▶ _DATA IN THIS EXERCISE_:
#####
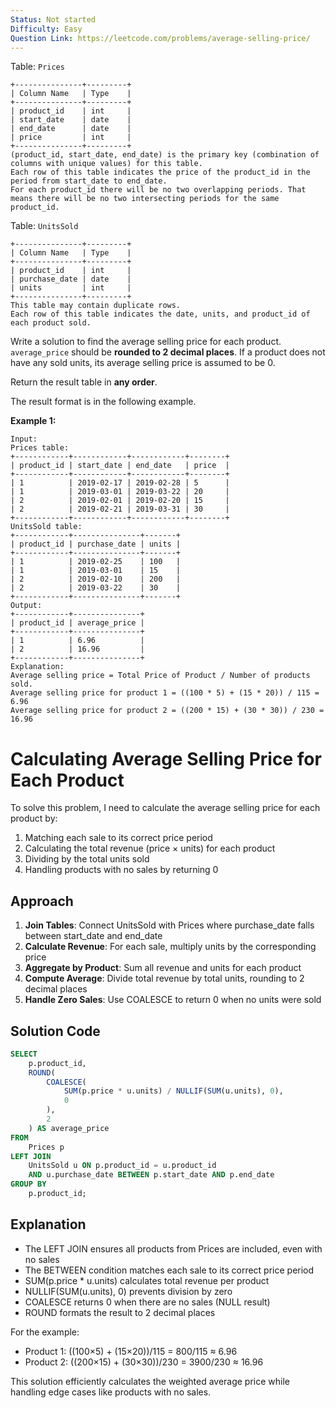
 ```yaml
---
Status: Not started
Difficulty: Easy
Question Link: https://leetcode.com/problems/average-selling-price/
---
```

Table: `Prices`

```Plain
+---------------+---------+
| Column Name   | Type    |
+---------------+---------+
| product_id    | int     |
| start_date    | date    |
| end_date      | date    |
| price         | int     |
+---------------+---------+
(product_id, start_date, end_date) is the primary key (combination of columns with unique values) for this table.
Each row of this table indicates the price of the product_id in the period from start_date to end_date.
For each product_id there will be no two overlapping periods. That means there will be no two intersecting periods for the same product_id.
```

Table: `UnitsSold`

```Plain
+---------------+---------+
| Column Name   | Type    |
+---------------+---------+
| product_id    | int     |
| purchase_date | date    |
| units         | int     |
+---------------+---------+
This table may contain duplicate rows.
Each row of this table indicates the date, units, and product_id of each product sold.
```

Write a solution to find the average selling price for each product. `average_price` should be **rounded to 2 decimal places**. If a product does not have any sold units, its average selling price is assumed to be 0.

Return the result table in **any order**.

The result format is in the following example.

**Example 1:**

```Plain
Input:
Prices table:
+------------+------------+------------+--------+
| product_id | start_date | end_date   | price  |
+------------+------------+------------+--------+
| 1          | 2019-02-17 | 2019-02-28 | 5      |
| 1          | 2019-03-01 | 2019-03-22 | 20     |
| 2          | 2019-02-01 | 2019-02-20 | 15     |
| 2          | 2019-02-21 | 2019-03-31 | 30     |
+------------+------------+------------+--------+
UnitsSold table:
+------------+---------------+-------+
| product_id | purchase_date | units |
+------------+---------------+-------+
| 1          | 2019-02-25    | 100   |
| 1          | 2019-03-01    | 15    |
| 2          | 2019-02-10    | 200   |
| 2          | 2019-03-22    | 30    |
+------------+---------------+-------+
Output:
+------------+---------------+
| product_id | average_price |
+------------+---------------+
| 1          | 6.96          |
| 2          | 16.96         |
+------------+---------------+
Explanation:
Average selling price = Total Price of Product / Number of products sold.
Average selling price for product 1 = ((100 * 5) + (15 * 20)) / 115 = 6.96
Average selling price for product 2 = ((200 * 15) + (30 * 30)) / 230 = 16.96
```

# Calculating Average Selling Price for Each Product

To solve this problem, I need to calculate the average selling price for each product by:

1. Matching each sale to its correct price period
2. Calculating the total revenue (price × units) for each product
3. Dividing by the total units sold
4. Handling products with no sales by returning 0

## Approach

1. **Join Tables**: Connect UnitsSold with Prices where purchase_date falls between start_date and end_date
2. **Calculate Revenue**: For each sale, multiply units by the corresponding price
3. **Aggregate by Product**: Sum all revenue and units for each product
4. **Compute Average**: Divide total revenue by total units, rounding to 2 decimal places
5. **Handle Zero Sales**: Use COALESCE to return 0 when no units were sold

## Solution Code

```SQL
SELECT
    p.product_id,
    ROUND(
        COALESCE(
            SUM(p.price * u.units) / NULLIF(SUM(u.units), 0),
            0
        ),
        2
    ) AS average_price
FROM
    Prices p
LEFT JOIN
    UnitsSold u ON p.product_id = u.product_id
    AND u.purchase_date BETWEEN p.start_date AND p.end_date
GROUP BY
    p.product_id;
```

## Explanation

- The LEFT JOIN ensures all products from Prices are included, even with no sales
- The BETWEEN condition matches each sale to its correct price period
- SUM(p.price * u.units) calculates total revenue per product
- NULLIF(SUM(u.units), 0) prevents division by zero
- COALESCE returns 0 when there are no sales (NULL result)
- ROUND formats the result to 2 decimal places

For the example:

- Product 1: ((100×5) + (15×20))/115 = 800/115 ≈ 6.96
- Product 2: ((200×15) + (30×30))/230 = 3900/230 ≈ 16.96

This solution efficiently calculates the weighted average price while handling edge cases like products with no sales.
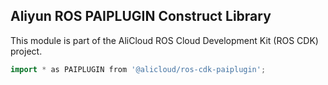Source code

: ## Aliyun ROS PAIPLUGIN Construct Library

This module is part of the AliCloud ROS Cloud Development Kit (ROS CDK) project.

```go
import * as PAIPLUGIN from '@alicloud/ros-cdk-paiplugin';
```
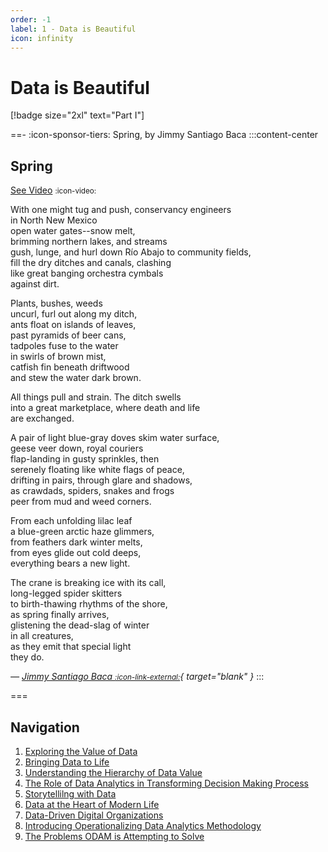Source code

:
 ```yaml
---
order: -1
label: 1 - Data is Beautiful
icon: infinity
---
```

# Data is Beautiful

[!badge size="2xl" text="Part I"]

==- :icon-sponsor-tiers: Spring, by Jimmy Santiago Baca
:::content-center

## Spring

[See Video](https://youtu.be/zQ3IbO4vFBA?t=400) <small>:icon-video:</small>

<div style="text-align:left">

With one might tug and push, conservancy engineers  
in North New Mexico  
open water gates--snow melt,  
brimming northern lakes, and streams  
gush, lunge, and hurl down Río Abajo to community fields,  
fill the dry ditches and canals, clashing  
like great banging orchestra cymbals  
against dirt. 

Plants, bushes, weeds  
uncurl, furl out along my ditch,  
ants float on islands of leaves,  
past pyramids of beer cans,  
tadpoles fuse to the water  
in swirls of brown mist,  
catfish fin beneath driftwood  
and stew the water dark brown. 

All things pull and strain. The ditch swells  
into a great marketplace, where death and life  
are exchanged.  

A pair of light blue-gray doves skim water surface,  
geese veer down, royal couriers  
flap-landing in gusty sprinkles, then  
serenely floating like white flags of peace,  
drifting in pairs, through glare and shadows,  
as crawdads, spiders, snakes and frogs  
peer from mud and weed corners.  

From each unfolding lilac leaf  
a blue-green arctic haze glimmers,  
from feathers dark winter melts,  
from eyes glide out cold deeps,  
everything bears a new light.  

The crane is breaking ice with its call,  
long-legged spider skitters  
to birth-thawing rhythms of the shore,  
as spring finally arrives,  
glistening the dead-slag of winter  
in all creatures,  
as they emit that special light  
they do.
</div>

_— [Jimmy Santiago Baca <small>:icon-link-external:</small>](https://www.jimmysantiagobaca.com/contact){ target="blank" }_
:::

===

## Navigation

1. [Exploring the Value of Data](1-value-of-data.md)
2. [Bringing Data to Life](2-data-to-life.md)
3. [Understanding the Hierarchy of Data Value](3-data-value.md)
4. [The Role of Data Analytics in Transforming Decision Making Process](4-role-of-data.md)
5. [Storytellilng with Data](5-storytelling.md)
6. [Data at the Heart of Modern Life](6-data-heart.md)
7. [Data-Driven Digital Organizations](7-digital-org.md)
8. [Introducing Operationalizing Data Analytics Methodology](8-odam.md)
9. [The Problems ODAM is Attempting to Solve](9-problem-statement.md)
#####
▶ _WHAT TO DO_: Filter the records for the word "Baca" and show every line that has it.

▶ _SOLUTION TO THE EXERCISE_:
==- :icon-sponsor-tiers: Spring, by Jimmy Santiago Baca
_— [Jimmy Santiago Baca <small>:icon-link-external:</small>](https://www.jimmysantiagobaca.com/contact){ target="blank" }_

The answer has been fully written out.